Cada vez tenemos más “aparatitos” que fomentan, por ejemplo, el ocio en familia, y los hábitos de consumo de contenidos digitales cada vez son mayores. El año pasado, el censo Somos Digitales estableció que, por ejemplo, los españoles poseen, de media, seis dispositivos digitales (entre móviles, videoconsolas, tablets, etc.), y que, de las películas y series de televisión que ven de modo digital, por streaming, el 54% lo hace diariamente. De hecho, los contenidos de vídeo son los preferidos (97%). Un 83% de los usuarios españoles accede habitualmente a algún tipo de contenido digital.

La tecnología está presente en todas las facetas de nuestra vida, pero hay que saber utilizarla para cada momento.

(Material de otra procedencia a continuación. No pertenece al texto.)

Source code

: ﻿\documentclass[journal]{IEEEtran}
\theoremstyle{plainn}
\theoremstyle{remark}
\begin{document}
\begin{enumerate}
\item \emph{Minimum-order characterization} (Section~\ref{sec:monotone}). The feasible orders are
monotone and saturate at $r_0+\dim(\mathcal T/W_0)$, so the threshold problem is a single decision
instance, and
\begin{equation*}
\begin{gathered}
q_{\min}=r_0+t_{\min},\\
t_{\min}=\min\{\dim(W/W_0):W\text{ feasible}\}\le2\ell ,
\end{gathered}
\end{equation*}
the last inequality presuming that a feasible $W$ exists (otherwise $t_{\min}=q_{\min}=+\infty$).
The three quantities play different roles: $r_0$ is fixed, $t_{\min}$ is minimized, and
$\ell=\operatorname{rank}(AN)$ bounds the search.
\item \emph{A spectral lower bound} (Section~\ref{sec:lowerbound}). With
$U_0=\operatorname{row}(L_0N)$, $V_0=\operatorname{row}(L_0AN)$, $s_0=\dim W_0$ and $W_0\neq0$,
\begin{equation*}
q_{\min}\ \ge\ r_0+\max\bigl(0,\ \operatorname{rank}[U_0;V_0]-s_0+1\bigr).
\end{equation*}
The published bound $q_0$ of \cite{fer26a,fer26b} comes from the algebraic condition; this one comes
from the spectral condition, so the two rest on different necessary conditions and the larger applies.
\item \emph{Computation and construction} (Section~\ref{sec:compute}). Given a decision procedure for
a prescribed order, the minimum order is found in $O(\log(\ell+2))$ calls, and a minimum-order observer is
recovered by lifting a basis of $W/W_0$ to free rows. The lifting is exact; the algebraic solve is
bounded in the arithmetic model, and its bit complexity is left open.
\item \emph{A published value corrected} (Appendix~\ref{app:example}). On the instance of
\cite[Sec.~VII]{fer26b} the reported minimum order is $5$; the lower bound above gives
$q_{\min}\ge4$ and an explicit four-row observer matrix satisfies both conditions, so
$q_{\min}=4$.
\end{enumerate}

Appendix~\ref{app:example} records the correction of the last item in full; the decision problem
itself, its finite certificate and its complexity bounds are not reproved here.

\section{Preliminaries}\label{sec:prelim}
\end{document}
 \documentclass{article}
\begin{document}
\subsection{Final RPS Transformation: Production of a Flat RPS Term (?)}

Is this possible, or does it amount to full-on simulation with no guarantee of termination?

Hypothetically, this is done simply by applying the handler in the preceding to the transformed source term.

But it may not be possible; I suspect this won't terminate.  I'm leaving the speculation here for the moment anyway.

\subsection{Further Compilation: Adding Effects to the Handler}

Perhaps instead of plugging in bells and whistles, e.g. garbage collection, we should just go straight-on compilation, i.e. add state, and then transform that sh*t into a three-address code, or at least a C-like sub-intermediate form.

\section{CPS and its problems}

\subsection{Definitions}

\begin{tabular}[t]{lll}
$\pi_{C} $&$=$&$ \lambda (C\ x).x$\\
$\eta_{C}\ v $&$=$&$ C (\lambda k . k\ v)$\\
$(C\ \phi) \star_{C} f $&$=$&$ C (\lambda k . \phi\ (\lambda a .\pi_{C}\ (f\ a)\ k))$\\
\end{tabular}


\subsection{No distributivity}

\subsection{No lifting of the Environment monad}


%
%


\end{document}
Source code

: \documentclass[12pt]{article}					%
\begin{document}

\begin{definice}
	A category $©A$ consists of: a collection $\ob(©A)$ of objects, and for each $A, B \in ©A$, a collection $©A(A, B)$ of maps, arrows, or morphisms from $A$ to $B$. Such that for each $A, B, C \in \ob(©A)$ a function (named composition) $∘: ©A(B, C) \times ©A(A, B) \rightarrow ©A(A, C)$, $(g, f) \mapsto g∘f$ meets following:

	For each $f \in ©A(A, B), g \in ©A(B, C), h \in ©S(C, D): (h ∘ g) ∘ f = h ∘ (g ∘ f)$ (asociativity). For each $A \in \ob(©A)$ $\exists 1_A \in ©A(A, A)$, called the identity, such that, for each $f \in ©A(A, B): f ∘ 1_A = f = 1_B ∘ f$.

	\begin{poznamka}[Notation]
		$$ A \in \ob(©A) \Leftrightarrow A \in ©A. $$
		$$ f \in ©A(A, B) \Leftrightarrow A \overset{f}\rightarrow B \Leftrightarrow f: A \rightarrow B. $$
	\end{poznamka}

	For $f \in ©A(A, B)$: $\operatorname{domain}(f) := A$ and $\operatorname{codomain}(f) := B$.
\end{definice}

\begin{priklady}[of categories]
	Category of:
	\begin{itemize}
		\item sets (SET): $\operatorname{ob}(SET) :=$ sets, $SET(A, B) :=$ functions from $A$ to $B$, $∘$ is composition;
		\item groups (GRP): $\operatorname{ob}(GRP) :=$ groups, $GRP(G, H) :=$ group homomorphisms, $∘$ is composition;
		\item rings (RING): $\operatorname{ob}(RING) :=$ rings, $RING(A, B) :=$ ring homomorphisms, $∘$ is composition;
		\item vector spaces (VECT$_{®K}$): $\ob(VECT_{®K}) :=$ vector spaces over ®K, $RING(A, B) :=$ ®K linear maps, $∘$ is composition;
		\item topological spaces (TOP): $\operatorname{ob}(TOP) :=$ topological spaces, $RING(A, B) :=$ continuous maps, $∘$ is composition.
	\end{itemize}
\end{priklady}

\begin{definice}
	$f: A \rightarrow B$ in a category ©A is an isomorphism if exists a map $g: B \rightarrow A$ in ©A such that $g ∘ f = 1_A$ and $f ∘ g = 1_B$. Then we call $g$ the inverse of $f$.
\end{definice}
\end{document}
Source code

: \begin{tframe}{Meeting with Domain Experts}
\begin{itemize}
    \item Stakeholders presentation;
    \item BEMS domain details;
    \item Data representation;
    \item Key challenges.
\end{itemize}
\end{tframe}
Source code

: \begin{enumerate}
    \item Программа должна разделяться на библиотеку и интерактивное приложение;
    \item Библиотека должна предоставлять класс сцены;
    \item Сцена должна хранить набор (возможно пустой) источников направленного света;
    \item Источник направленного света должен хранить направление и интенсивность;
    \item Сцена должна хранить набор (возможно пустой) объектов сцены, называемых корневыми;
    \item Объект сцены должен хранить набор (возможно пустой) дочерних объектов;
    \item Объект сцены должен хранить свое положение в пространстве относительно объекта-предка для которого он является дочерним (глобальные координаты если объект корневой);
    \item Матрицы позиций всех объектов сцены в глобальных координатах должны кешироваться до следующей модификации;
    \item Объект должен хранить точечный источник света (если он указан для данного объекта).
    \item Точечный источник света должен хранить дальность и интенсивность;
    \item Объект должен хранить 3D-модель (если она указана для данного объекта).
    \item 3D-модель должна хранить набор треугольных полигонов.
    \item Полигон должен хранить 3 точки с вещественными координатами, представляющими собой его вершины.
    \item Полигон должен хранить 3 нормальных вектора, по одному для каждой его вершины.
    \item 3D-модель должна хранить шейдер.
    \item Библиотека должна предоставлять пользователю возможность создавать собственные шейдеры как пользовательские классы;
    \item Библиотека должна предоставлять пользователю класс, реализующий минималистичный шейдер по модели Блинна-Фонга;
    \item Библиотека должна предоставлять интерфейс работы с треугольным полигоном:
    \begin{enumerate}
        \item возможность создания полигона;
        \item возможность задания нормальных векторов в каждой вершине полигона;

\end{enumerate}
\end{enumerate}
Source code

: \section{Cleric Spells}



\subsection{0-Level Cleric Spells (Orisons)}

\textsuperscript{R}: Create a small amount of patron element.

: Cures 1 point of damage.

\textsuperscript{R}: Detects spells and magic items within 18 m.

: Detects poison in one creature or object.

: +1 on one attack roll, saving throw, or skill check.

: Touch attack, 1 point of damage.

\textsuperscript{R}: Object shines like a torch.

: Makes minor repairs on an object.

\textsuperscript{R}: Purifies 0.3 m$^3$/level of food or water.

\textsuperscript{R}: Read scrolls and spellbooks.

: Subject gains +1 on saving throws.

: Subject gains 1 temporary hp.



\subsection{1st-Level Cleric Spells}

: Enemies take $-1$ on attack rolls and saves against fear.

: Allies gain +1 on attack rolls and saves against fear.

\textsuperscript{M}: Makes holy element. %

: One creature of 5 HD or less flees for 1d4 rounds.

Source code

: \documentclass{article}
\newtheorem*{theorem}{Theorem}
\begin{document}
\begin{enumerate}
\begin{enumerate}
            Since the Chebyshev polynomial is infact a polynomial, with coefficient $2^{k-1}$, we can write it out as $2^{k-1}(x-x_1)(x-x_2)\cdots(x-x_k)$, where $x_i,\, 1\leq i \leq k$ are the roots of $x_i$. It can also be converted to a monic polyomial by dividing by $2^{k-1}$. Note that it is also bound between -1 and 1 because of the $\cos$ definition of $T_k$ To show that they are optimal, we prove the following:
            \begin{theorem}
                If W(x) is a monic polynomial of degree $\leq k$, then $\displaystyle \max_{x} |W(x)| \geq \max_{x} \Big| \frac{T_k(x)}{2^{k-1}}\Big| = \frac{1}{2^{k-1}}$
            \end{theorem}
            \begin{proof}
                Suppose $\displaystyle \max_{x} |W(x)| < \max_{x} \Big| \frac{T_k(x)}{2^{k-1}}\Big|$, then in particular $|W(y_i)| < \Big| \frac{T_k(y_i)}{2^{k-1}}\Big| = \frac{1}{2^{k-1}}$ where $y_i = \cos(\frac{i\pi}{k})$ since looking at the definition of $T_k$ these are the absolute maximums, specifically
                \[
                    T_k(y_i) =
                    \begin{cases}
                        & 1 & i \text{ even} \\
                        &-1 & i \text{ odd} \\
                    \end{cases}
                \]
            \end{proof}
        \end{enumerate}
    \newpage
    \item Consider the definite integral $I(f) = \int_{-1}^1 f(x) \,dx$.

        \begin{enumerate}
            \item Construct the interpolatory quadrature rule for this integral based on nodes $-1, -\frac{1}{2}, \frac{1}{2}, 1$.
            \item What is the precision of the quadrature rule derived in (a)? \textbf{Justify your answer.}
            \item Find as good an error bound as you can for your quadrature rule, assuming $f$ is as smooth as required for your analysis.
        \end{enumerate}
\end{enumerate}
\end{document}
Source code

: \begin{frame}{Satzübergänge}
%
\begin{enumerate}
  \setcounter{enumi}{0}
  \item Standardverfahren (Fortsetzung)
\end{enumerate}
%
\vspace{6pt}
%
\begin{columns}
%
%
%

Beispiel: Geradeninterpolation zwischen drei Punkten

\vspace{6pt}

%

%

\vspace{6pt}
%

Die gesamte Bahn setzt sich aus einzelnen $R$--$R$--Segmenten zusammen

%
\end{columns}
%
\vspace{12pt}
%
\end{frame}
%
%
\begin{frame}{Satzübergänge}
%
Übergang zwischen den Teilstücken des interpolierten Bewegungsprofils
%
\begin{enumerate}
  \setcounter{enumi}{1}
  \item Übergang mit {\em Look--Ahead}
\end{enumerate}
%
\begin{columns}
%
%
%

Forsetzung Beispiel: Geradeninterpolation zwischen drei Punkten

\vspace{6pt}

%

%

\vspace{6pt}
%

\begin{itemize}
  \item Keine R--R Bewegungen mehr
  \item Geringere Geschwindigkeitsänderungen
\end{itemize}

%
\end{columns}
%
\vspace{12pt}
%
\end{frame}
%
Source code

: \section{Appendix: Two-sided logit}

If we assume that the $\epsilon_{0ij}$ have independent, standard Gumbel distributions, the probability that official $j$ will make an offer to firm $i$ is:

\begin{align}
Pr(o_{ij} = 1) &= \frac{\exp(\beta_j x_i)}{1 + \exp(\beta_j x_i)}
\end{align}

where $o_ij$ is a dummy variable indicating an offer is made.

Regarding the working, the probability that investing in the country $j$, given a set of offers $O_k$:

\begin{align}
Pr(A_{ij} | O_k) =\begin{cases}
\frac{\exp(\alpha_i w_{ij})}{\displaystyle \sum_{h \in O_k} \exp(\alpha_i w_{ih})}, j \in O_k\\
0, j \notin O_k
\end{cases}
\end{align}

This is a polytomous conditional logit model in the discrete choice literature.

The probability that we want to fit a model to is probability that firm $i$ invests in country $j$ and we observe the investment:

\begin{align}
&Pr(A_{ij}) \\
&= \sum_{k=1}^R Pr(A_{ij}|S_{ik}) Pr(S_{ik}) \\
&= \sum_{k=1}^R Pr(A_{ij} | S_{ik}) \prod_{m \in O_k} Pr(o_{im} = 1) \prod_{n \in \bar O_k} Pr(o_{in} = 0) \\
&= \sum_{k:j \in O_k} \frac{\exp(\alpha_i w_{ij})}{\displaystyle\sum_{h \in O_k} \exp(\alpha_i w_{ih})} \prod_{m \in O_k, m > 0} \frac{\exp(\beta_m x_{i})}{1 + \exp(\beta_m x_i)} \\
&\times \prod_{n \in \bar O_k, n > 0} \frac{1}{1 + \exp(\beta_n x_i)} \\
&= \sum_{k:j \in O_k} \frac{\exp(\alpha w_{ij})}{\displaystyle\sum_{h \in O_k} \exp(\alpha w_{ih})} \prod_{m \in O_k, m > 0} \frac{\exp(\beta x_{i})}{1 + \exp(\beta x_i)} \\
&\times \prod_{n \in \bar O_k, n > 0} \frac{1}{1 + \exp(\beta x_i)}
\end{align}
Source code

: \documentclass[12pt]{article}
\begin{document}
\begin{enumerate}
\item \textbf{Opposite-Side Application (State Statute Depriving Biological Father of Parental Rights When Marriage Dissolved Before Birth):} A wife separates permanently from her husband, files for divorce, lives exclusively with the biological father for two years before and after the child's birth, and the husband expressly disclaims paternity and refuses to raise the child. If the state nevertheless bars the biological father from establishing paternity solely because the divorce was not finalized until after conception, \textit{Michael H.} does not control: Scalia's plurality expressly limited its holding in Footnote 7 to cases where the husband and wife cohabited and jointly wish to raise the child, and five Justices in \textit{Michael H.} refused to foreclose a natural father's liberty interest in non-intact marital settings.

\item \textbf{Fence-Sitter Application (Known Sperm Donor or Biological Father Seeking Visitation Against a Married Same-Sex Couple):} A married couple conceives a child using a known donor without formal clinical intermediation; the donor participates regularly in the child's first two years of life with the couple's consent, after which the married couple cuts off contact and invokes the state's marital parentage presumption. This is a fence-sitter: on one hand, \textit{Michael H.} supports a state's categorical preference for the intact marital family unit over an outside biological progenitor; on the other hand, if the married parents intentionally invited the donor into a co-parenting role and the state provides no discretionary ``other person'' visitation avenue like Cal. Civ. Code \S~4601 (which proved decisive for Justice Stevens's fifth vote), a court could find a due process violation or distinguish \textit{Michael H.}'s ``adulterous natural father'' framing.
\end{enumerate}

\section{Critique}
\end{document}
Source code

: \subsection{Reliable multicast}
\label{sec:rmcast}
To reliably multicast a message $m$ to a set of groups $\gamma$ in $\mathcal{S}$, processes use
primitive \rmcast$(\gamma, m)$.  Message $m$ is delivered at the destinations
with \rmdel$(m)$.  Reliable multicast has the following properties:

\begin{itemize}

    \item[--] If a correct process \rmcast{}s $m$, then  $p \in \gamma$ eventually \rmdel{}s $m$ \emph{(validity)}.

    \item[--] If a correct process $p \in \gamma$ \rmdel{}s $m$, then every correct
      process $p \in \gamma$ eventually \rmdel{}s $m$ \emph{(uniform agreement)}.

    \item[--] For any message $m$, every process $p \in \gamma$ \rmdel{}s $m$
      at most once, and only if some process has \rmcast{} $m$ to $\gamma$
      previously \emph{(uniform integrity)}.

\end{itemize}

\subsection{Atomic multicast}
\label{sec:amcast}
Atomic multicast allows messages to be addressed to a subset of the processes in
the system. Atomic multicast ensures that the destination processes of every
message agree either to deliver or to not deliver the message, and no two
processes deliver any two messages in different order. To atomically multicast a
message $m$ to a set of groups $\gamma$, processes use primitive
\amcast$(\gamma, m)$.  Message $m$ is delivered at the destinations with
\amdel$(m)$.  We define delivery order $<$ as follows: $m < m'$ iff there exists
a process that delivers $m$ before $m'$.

Del mismo modo que puede atarnos al trabajo sin descanso, también puede proporcionarnos momentos de desconexión que necesitamos para que nuestro cerebro se dedique a otras tareas diferentes, para que nos relajemos y afrontemos el trabajo pendiente con otra disposición. El tiempo libre nos ayuda a eliminar esa sensación de “estar quemados”, de agotamiento mental, que puede impedirnos alcanzar nuestros propósitos.